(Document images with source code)
* * *
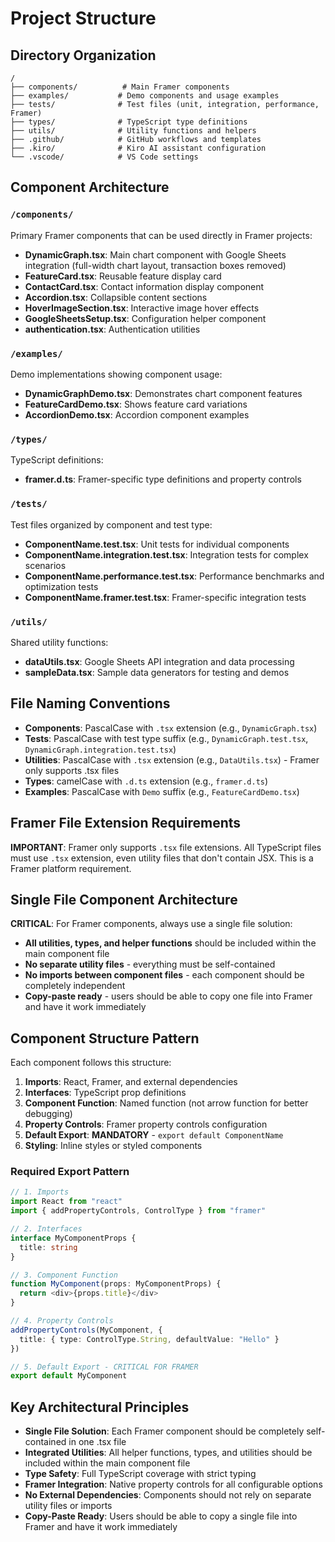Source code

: # Project Structure

## Directory Organization

```
/
├── components/          # Main Framer components
├── examples/           # Demo components and usage examples
├── tests/              # Test files (unit, integration, performance, Framer)
├── types/              # TypeScript type definitions
├── utils/              # Utility functions and helpers
├── .github/            # GitHub workflows and templates
├── .kiro/              # Kiro AI assistant configuration
└── .vscode/            # VS Code settings
```

## Component Architecture

### `/components/`
Primary Framer components that can be used directly in Framer projects:

- **DynamicGraph.tsx**: Main chart component with Google Sheets integration (full-width chart layout, transaction boxes removed)
- **FeatureCard.tsx**: Reusable feature display card
- **ContactCard.tsx**: Contact information display component
- **Accordion.tsx**: Collapsible content sections
- **HoverImageSection.tsx**: Interactive image hover effects
- **GoogleSheetsSetup.tsx**: Configuration helper component
- **authentication.tsx**: Authentication utilities

### `/examples/`
Demo implementations showing component usage:

- **DynamicGraphDemo.tsx**: Demonstrates chart component features
- **FeatureCardDemo.tsx**: Shows feature card variations
- **AccordionDemo.tsx**: Accordion component examples

### `/types/`
TypeScript definitions:

- **framer.d.ts**: Framer-specific type definitions and property controls

### `/tests/`
Test files organized by component and test type:

- **ComponentName.test.tsx**: Unit tests for individual components
- **ComponentName.integration.test.tsx**: Integration tests for complex scenarios
- **ComponentName.performance.test.tsx**: Performance benchmarks and optimization tests
- **ComponentName.framer.test.tsx**: Framer-specific integration tests

### `/utils/`
Shared utility functions:

- **dataUtils.tsx**: Google Sheets API integration and data processing
- **sampleData.tsx**: Sample data generators for testing and demos

## File Naming Conventions

- **Components**: PascalCase with `.tsx` extension (e.g., `DynamicGraph.tsx`)
- **Tests**: PascalCase with test type suffix (e.g., `DynamicGraph.test.tsx`, `DynamicGraph.integration.test.tsx`)
- **Utilities**: PascalCase with `.tsx` extension (e.g., `DataUtils.tsx`) - Framer only supports .tsx files
- **Types**: camelCase with `.d.ts` extension (e.g., `framer.d.ts`)
- **Examples**: PascalCase with `Demo` suffix (e.g., `FeatureCardDemo.tsx`)

## Framer File Extension Requirements

**IMPORTANT**: Framer only supports `.tsx` file extensions. All TypeScript files must use `.tsx` extension, even utility files that don't contain JSX. This is a Framer platform requirement.

## Single File Component Architecture

**CRITICAL**: For Framer components, always use a single file solution:
- **All utilities, types, and helper functions** should be included within the main component file
- **No separate utility files** - everything must be self-contained
- **No imports between component files** - each component should be completely independent
- **Copy-paste ready** - users should be able to copy one file into Framer and have it work immediately

## Component Structure Pattern

Each component follows this structure:
1. **Imports**: React, Framer, and external dependencies
2. **Interfaces**: TypeScript prop definitions
3. **Component Function**: Named function (not arrow function for better debugging)
4. **Property Controls**: Framer property controls configuration
5. **Default Export**: **MANDATORY** - `export default ComponentName`
6. **Styling**: Inline styles or styled components

### Required Export Pattern
```typescript
// 1. Imports
import React from "react"
import { addPropertyControls, ControlType } from "framer"

// 2. Interfaces
interface MyComponentProps {
  title: string
}

// 3. Component Function
function MyComponent(props: MyComponentProps) {
  return <div>{props.title}</div>
}

// 4. Property Controls
addPropertyControls(MyComponent, {
  title: { type: ControlType.String, defaultValue: "Hello" }
})

// 5. Default Export - CRITICAL FOR FRAMER
export default MyComponent
```

## Key Architectural Principles

- **Single File Solution**: Each Framer component should be completely self-contained in one .tsx file
- **Integrated Utilities**: All helper functions, types, and utilities should be included within the main component file
- **Type Safety**: Full TypeScript coverage with strict typing
- **Framer Integration**: Native property controls for all configurable options
- **No External Dependencies**: Components should not rely on separate utility files or imports
- **Copy-Paste Ready**: Users should be able to copy a single file into Framer and have it work immediately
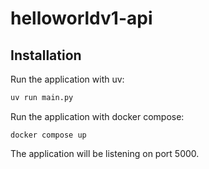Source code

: # helloworldv1-api

## Installation

Run the application with uv:
```sh
uv run main.py
```

Run the application with docker compose:
```
docker compose up
```

The application will be listening on port 5000.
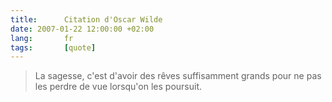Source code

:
 ```yaml
---
title:      Citation d'Oscar Wilde
date: 2007-01-22 12:00:00 +02:00
lang:       fr
tags:       [quote]
---
```


> La sagesse, c'est d'avoir des rêves suffisamment grands pour ne pas les perdre de vue lorsqu'on les poursuit.
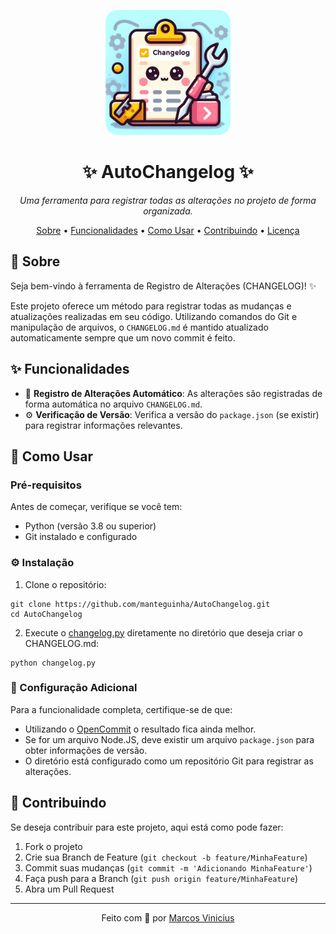 <p align="center">
  <img src="/changelog.jpeg" width="200" style="border-radius: 10%;" alt="Project Logo or Banner" />
</p>

<h1 align="center">✨ AutoChangelog ✨</h1>

<p align="center">
  <i>Uma ferramenta para registrar todas as alterações no projeto de forma organizada.</i>
</p>

<p align="center">
  <a href="#sobre">Sobre</a> •
  <a href="#funcionalidades">Funcionalidades</a> •
  <a href="#como-usar">Como Usar</a> •
  <a href="#contribuindo">Contribuindo</a> •
  <a href="#licenca">Licença</a>
</p>

## 📜 Sobre

Seja bem-vindo à ferramenta de Registro de Alterações (CHANGELOG)! ✨

Este projeto oferece um método para registrar todas as mudanças e atualizações realizadas em seu código. Utilizando comandos do Git e manipulação de arquivos, o `CHANGELOG.md` é mantido atualizado automaticamente sempre que um novo commit é feito.

## ✨ Funcionalidades

- 📝 **Registro de Alterações Automático**: As alterações são registradas de forma automática no arquivo `CHANGELOG.md`.
- ⚙️ **Verificação de Versão**: Verifica a versão do `package.json` (se existir) para registrar informações relevantes.

## 🚀 Como Usar

### Pré-requisitos

Antes de começar, verifique se você tem:

- Python (versão 3.8 ou superior)
- Git instalado e configurado

### ⚙️ Instalação

1. Clone o repositório:

```shell
git clone https://github.com/manteguinha/AutoChangelog.git
cd AutoChangelog
```

2. Execute o [changelog.py](/changelog.py) diretamente no diretório que deseja criar o CHANGELOG.md:

```shell
python changelog.py
```

### 📝 Configuração Adicional

Para a funcionalidade completa, certifique-se de que:

- Utilizando o [OpenCommit](https://github.com/di-sukharev/opencommit) o resultado fica ainda melhor.
- Se for um arquivo Node.JS, deve existir um arquivo `package.json` para obter informações de versão.
- O diretório está configurado como um repositório Git para registrar as alterações.

## 💖 Contribuindo

Se deseja contribuir para este projeto, aqui está como pode fazer:

1. Fork o projeto
2. Crie sua Branch de Feature (`git checkout -b feature/MinhaFeature`)
3. Commit suas mudanças (`git commit -m 'Adicionando MinhaFeature'`)
4. Faça push para a Branch (`git push origin feature/MinhaFeature`)
5. Abra um Pull Request

---

<p align="center">
  Feito com 💜 por <a href="https://mvms.dev" target="_blank">Marcos Vinicius</a>
</p>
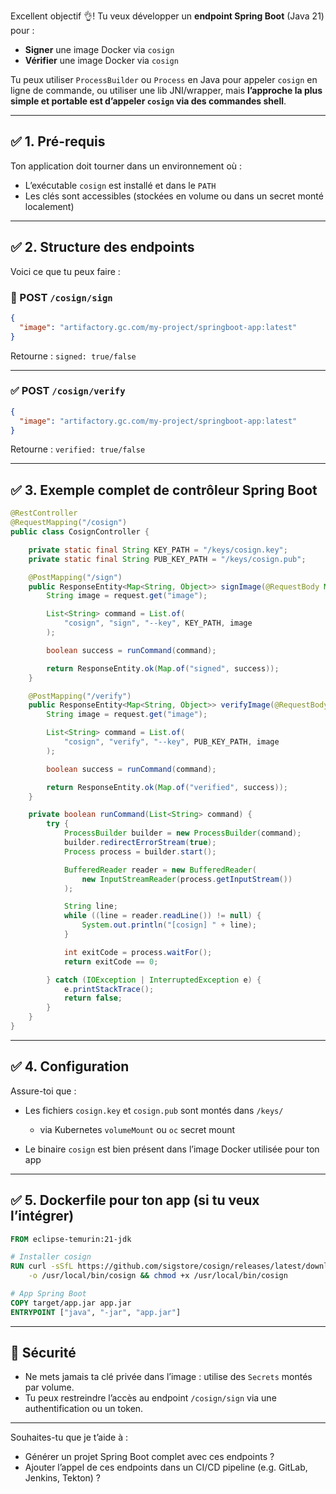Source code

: Excellent objectif 👌! Tu veux développer un **endpoint Spring Boot** (Java 21) pour :

* **Signer** une image Docker via `cosign`
* **Vérifier** une image Docker via `cosign`

Tu peux utiliser `ProcessBuilder` ou `Process` en Java pour appeler `cosign` en ligne de commande, ou utiliser une lib JNI/wrapper, mais **l’approche la plus simple et portable est d’appeler `cosign` via des commandes shell**.

---

## ✅ 1. Pré-requis

Ton application doit tourner dans un environnement où :

* L’exécutable `cosign` est installé et dans le `PATH`
* Les clés sont accessibles (stockées en volume ou dans un secret monté localement)

---

## ✅ 2. Structure des endpoints

Voici ce que tu peux faire :

### 🔏 POST `/cosign/sign`

```json
{
  "image": "artifactory.gc.com/my-project/springboot-app:latest"
}
```

Retourne : `signed: true/false`

---

### ✅ POST `/cosign/verify`

```json
{
  "image": "artifactory.gc.com/my-project/springboot-app:latest"
}
```

Retourne : `verified: true/false`

---

## ✅ 3. Exemple complet de contrôleur Spring Boot

```java
@RestController
@RequestMapping("/cosign")
public class CosignController {

    private static final String KEY_PATH = "/keys/cosign.key";
    private static final String PUB_KEY_PATH = "/keys/cosign.pub";

    @PostMapping("/sign")
    public ResponseEntity<Map<String, Object>> signImage(@RequestBody Map<String, String> request) {
        String image = request.get("image");

        List<String> command = List.of(
            "cosign", "sign", "--key", KEY_PATH, image
        );

        boolean success = runCommand(command);

        return ResponseEntity.ok(Map.of("signed", success));
    }

    @PostMapping("/verify")
    public ResponseEntity<Map<String, Object>> verifyImage(@RequestBody Map<String, String> request) {
        String image = request.get("image");

        List<String> command = List.of(
            "cosign", "verify", "--key", PUB_KEY_PATH, image
        );

        boolean success = runCommand(command);

        return ResponseEntity.ok(Map.of("verified", success));
    }

    private boolean runCommand(List<String> command) {
        try {
            ProcessBuilder builder = new ProcessBuilder(command);
            builder.redirectErrorStream(true);
            Process process = builder.start();

            BufferedReader reader = new BufferedReader(
                new InputStreamReader(process.getInputStream())
            );

            String line;
            while ((line = reader.readLine()) != null) {
                System.out.println("[cosign] " + line);
            }

            int exitCode = process.waitFor();
            return exitCode == 0;

        } catch (IOException | InterruptedException e) {
            e.printStackTrace();
            return false;
        }
    }
}
```

---

## ✅ 4. Configuration

Assure-toi que :

* Les fichiers `cosign.key` et `cosign.pub` sont montés dans `/keys/`

  * via Kubernetes `volumeMount` ou `oc` secret mount
* Le binaire `cosign` est bien présent dans l’image Docker utilisée pour ton app

---

## ✅ 5. Dockerfile pour ton app (si tu veux l’intégrer)

```Dockerfile
FROM eclipse-temurin:21-jdk

# Installer cosign
RUN curl -sSfL https://github.com/sigstore/cosign/releases/latest/download/cosign-linux-amd64 \
    -o /usr/local/bin/cosign && chmod +x /usr/local/bin/cosign

# App Spring Boot
COPY target/app.jar app.jar
ENTRYPOINT ["java", "-jar", "app.jar"]
```

---

## 🔐 Sécurité

* Ne mets jamais ta clé privée dans l’image : utilise des `Secrets` montés par volume.
* Tu peux restreindre l’accès au endpoint `/cosign/sign` via une authentification ou un token.

---

Souhaites-tu que je t’aide à :

* Générer un projet Spring Boot complet avec ces endpoints ?
* Ajouter l’appel de ces endpoints dans un CI/CD pipeline (e.g. GitLab, Jenkins, Tekton) ?
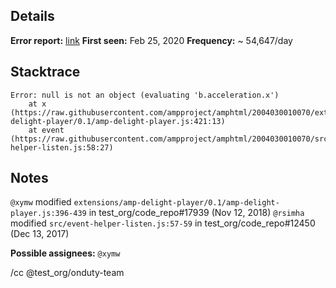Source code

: Details
---
**Error report:** [link](http://go/ampe/CL6chqbN2-bzBA)
**First seen:** Feb 25, 2020
**Frequency:** ~ 54,647/day

Stacktrace
---
```
Error: null is not an object (evaluating 'b.acceleration.x')
    at x (https://raw.githubusercontent.com/ampproject/amphtml/2004030010070/extensions/amp-delight-player/0.1/amp-delight-player.js:421:13)
    at event (https://raw.githubusercontent.com/ampproject/amphtml/2004030010070/src/event-helper-listen.js:58:27)
```

Notes
---
`@xymw` modified `extensions/amp-delight-player/0.1/amp-delight-player.js:396-439` in test_org/code_repo#17939 (Nov 12, 2018)
`@rsimha` modified `src/event-helper-listen.js:57-59` in test_org/code_repo#12450 (Dec 13, 2017)

**Possible assignees:** `@xymw`

/cc @test_org/onduty-team
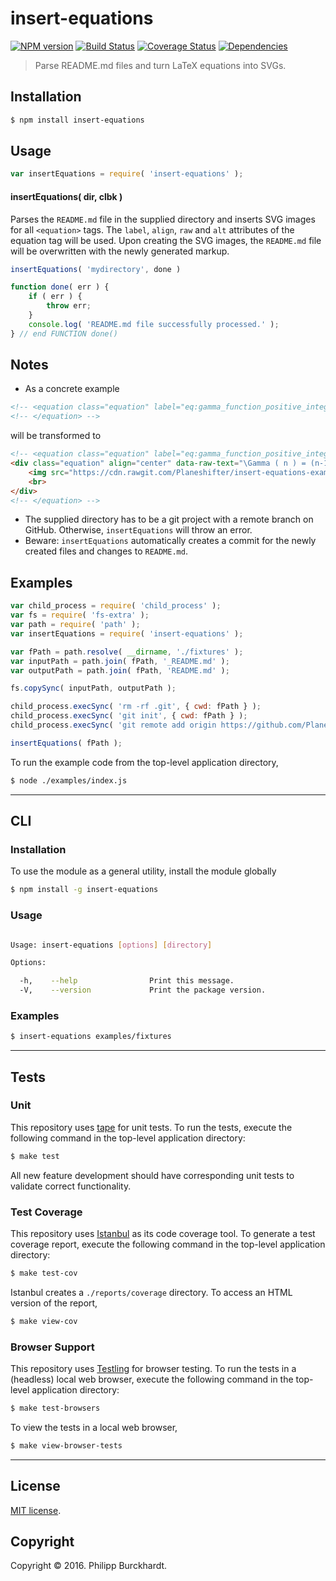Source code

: insert-equations
===
[![NPM version][npm-image]][npm-url] [![Build Status][build-image]][build-url] [![Coverage Status][coverage-image]][coverage-url] [![Dependencies][dependencies-image]][dependencies-url]

> Parse README.md files and turn LaTeX equations into SVGs.


## Installation

``` bash
$ npm install insert-equations
```


## Usage

``` javascript
var insertEquations = require( 'insert-equations' );
```

#### insertEquations( dir, clbk )

Parses the `README.md` file in the supplied directory and inserts SVG images for all `<equation>` tags. The `label`, `align`, `raw` and `alt` attributes of the equation tag will be used. Upon creating the SVG images, the `README.md` file will be overwritten with the newly generated markup.

``` javascript
insertEquations( 'mydirectory', done )

function done( err ) {
	if ( err ) {
		throw err;
	}
	console.log( 'README.md file successfully processed.' );
} // end FUNCTION done()
```

## Notes

*	As a concrete example

``` html
<!-- <equation class="equation" label="eq:gamma_function_positive_integers" align="center" raw="\Gamma ( n ) = (n-1)!" alt="Gamma function for positive integers."> -->
<!-- </equation> -->
```

will be transformed to

``` html
<!-- <equation class="equation" label="eq:gamma_function_positive_integers" align="center" raw="\Gamma ( n ) = (n-1)!" alt="Gamma function for positive integers."> -->
<div class="equation" align="center" data-raw-text="\Gamma ( n ) = (n-1)!" data-equation="eq:gamma_function_positive_integers">
	<img src="https://cdn.rawgit.com/Planeshifter/insert-equations-examples/8fd73c14a23a0bcb1d31e7e3246ae411e11a0c70/docs/img/eqn1.svg" alt="Gamma function for positive integers.">
	<br>
</div>
<!-- </equation> -->
```

*	The supplied directory has to be a git project with a remote branch on GitHub. Otherwise, `insertEquations` will throw an error.
*	Beware: `insertEquations` automatically creates a commit for the newly created files and changes to `README.md`.


## Examples

``` javascript
var child_process = require( 'child_process' );
var fs = require( 'fs-extra' );
var path = require( 'path' );
var insertEquations = require( 'insert-equations' );

var fPath = path.resolve( __dirname, './fixtures' );
var inputPath = path.join( fPath, '_README.md' );
var outputPath = path.join( fPath, 'README.md' );

fs.copySync( inputPath, outputPath );

child_process.execSync( 'rm -rf .git', { cwd: fPath } );
child_process.execSync( 'git init', { cwd: fPath } );
child_process.execSync( 'git remote add origin https://github.com/Planeshifter/insert-equations-examples.git', { cwd: fPath } );

insertEquations( fPath );
```

To run the example code from the top-level application directory,

``` bash
$ node ./examples/index.js
```


---
## CLI

### Installation

To use the module as a general utility, install the module globally

``` bash
$ npm install -g insert-equations
```


### Usage

``` bash

Usage: insert-equations [options] [directory]

Options:

  -h,    --help                Print this message.
  -V,    --version             Print the package version.

```


### Examples

``` bash
$ insert-equations examples/fixtures
```


---
## Tests

### Unit

This repository uses [tape][tape] for unit tests. To run the tests, execute the following command in the top-level application directory:

``` bash
$ make test
```

All new feature development should have corresponding unit tests to validate correct functionality.


### Test Coverage

This repository uses [Istanbul][istanbul] as its code coverage tool. To generate a test coverage report, execute the following command in the top-level application directory:

``` bash
$ make test-cov
```

Istanbul creates a `./reports/coverage` directory. To access an HTML version of the report,

``` bash
$ make view-cov
```


### Browser Support

This repository uses [Testling][testling] for browser testing. To run the tests in a (headless) local web browser, execute the following command in the top-level application directory:

``` bash
$ make test-browsers
```

To view the tests in a local web browser,

``` bash
$ make view-browser-tests
```

<!-- [![browser support][browsers-image]][browsers-url] -->


---
## License

[MIT license](http://opensource.org/licenses/MIT).


## Copyright

Copyright &copy; 2016. Philipp Burckhardt.


[npm-image]: http://img.shields.io/npm/v/insert-equations.svg
[npm-url]: https://npmjs.org/package/insert-equations

[build-image]: http://img.shields.io/travis/Planeshifter/insert-equations/master.svg
[build-url]: https://travis-ci.org/Planeshifter/insert-equations

[coverage-image]: https://img.shields.io/codecov/c/github/Planeshifter/insert-equations/master.svg
[coverage-url]: https://codecov.io/github/Planeshifter/insert-equations?branch=master

[dependencies-image]: http://img.shields.io/david/Planeshifter/insert-equations.svg
[dependencies-url]: https://david-dm.org/Planeshifter/insert-equations

[dev-dependencies-image]: http://img.shields.io/david/dev/Planeshifter/insert-equations.svg
[dev-dependencies-url]: https://david-dm.org/dev/Planeshifter/insert-equations

[github-issues-image]: http://img.shields.io/github/issues/Planeshifter/insert-equations.svg
[github-issues-url]: https://github.com/Planeshifter/insert-equations/issues

[tape]: https://github.com/substack/tape
[istanbul]: https://github.com/gotwarlost/istanbul
[testling]: https://ci.testling.com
* * *
**Action item:** From the opening line of the entries above to the line containing "- **ComponentName.performance.test.tsx**: Performance", please transcribe each line exactly, skipping every picture.

**Solution to this exercise:**
Source code

: # Project Structure

## Directory Organization

```
/
├── components/          # Main Framer components
├── examples/           # Demo components and usage examples
├── tests/              # Test files (unit, integration, performance, Framer)
├── types/              # TypeScript type definitions
├── utils/              # Utility functions and helpers
├── .github/            # GitHub workflows and templates
├── .kiro/              # Kiro AI assistant configuration
└── .vscode/            # VS Code settings
```

## Component Architecture

### `/components/`
Primary Framer components that can be used directly in Framer projects:

- **DynamicGraph.tsx**: Main chart component with Google Sheets integration (full-width chart layout, transaction boxes removed)
- **FeatureCard.tsx**: Reusable feature display card
- **ContactCard.tsx**: Contact information display component
- **Accordion.tsx**: Collapsible content sections
- **HoverImageSection.tsx**: Interactive image hover effects
- **GoogleSheetsSetup.tsx**: Configuration helper component
- **authentication.tsx**: Authentication utilities

### `/examples/`
Demo implementations showing component usage:

- **DynamicGraphDemo.tsx**: Demonstrates chart component features
- **FeatureCardDemo.tsx**: Shows feature card variations
- **AccordionDemo.tsx**: Accordion component examples

### `/types/`
TypeScript definitions:

- **framer.d.ts**: Framer-specific type definitions and property controls

### `/tests/`
Test files organized by component and test type:

- **ComponentName.test.tsx**: Unit tests for individual components
- **ComponentName.integration.test.tsx**: Integration tests for complex scenarios
- **ComponentName.performance.test.tsx**: Performance benchmarks and optimization tests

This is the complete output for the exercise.